→ **Directions for this task**: Read through the data and count the lines that contain the string "Fall"; give only the result.
=== Section Start ===
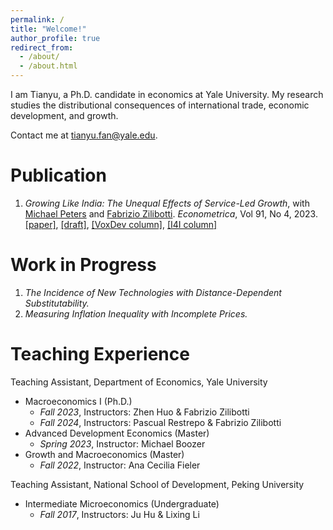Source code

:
 ```yaml
---
permalink: /
title: "Welcome!"
author_profile: true
redirect_from: 
  - /about/
  - /about.html
---
```


I am Tianyu, a Ph.D. candidate in economics at Yale University. My research studies the distributional consequences of international trade, economic development, and growth.

Contact me at <span style="color: darkorange;">tianyu.fan@yale.edu</span>.

Publication
======

1. *Growing Like India: The Unequal Effects of Service-Led Growth*, with [Michael Peters](https://mipeters.weebly.com) and [Fabrizio Zilibotti](https://campuspress.yale.edu/zilibotti/). *Econometrica*, Vol 91, No 4, 2023. [\[paper\]](/files/FPZ_UnequalGrowth.pdf), [\[draft\]](/files/FPZ_ECMA_final.pdf), [\[VoxDev column\]](https://voxdev.org/topic/macroeconomics-growth/how-services-drive-growth-emerging-economies-evidence-india), [\[I4I column\]](https://www.ideasforindia.in/topics/macroeconomics/india-s-service-led-economic-growth.html)

Work in Progress
======

1. *The Incidence of New Technologies with Distance-Dependent Substitutability.*
2. *Measuring Inflation Inequality with Incomplete Prices.*

Teaching Experience
======

Teaching Assistant, Department of Economics, Yale University
- Macroeconomics I (Ph.D.)
  - *Fall 2023*, Instructors: Zhen Huo & Fabrizio Zilibotti
  - *Fall 2024*, Instructors: Pascual Restrepo & Fabrizio Zilibotti
- Advanced Development Economics (Master)
  - *Spring 2023*, Instructor: Michael Boozer
- Growth and Macroeconomics (Master)
  - *Fall 2022*, Instructor: Ana Cecilia Fieler

Teaching Assistant, National School of Development, Peking University
- Intermediate Microeconomics (Undergraduate)
  - *Fall 2017*, Instructors: Ju Hu & Lixing Li
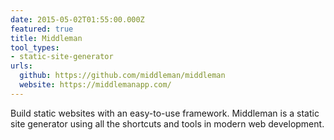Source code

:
 ```yaml
---
date: 2015-05-02T01:55:00.000Z
featured: true
title: Middleman
tool_types:
- static-site-generator
urls:
  github: https://github.com/middleman/middleman
  website: https://middlemanapp.com/
---
```


Build static websites with an easy-to-use framework. Middleman is a static site generator using all the shortcuts and tools in modern web development.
=== Section End ===
→ **Task response**: 4